_What is required_:
Find the word "einer" in the listing; pull out each line holding it.

- - - -

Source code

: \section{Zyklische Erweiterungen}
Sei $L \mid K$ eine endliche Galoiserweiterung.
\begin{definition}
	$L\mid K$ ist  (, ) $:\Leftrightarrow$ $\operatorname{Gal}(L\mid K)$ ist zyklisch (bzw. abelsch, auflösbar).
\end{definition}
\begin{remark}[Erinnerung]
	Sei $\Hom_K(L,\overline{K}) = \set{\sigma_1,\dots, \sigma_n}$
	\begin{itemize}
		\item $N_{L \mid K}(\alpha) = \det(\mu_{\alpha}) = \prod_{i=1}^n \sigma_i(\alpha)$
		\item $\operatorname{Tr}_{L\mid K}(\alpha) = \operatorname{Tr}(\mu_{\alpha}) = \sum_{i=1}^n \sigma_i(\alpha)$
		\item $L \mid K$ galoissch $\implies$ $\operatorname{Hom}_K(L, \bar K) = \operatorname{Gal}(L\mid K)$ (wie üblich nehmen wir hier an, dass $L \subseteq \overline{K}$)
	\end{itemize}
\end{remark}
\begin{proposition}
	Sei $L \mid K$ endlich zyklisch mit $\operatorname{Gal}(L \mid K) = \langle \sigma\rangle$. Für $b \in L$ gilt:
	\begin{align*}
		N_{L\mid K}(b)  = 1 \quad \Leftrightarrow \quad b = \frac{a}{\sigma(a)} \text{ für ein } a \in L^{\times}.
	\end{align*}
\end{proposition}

- - - -

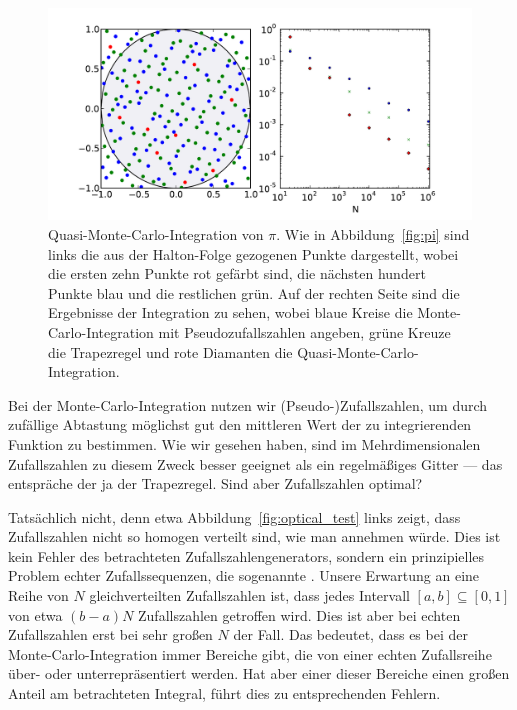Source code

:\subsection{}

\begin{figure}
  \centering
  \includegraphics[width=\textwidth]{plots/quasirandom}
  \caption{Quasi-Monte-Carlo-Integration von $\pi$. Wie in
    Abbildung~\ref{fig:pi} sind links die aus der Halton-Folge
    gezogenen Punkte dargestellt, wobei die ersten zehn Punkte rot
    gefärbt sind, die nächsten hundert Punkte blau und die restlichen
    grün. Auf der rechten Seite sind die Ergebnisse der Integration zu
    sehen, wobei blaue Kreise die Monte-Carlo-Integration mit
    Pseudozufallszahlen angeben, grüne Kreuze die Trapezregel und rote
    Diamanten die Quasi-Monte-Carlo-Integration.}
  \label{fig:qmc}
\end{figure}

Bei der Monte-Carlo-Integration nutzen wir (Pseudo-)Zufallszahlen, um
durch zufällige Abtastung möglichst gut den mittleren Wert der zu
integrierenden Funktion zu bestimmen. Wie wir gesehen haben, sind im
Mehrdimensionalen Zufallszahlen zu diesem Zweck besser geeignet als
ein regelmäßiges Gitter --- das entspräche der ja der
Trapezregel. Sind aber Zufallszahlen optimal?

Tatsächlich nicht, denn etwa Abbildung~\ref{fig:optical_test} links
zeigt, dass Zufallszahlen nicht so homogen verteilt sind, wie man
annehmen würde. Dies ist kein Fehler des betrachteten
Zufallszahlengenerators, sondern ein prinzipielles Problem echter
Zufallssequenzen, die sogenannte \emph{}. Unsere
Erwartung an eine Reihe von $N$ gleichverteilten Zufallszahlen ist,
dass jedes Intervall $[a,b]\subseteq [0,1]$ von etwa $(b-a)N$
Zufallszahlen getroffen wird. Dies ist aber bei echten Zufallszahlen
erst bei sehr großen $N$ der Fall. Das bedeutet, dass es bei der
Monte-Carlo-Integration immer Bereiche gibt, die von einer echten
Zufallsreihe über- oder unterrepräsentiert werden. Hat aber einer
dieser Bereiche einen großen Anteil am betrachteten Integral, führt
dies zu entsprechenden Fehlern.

- - - -

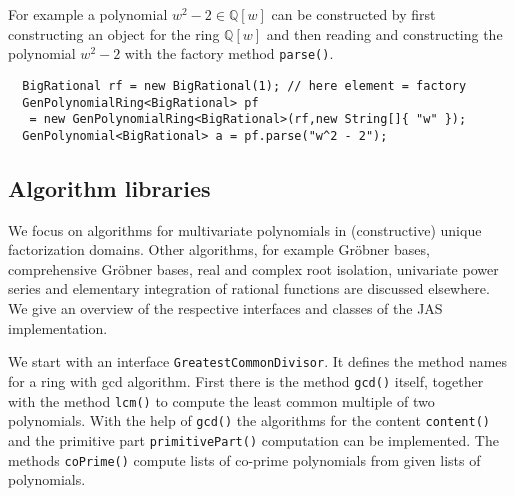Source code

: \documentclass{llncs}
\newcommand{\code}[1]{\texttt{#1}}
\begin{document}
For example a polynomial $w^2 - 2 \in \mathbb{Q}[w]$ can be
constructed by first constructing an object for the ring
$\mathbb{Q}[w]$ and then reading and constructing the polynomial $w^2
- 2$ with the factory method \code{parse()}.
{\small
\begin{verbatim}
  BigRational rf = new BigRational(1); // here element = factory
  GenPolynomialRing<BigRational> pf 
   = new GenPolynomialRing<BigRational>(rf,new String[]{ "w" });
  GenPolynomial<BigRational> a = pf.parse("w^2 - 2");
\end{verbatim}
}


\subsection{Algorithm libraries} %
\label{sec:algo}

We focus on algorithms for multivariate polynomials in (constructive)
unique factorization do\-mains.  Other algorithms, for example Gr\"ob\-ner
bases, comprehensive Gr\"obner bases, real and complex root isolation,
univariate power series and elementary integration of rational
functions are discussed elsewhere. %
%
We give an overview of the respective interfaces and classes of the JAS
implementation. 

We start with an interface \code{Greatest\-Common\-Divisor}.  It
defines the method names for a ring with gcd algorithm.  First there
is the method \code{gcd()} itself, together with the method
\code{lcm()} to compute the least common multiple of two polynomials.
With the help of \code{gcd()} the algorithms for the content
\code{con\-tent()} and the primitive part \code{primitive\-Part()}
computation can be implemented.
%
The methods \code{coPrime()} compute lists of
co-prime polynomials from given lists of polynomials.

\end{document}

- - - -

_Written solution_:
Monte-Carlo-Integration immer Bereiche gibt, die von einer echten
Zufallsreihe über- oder unterrepräsentiert werden. Hat aber einer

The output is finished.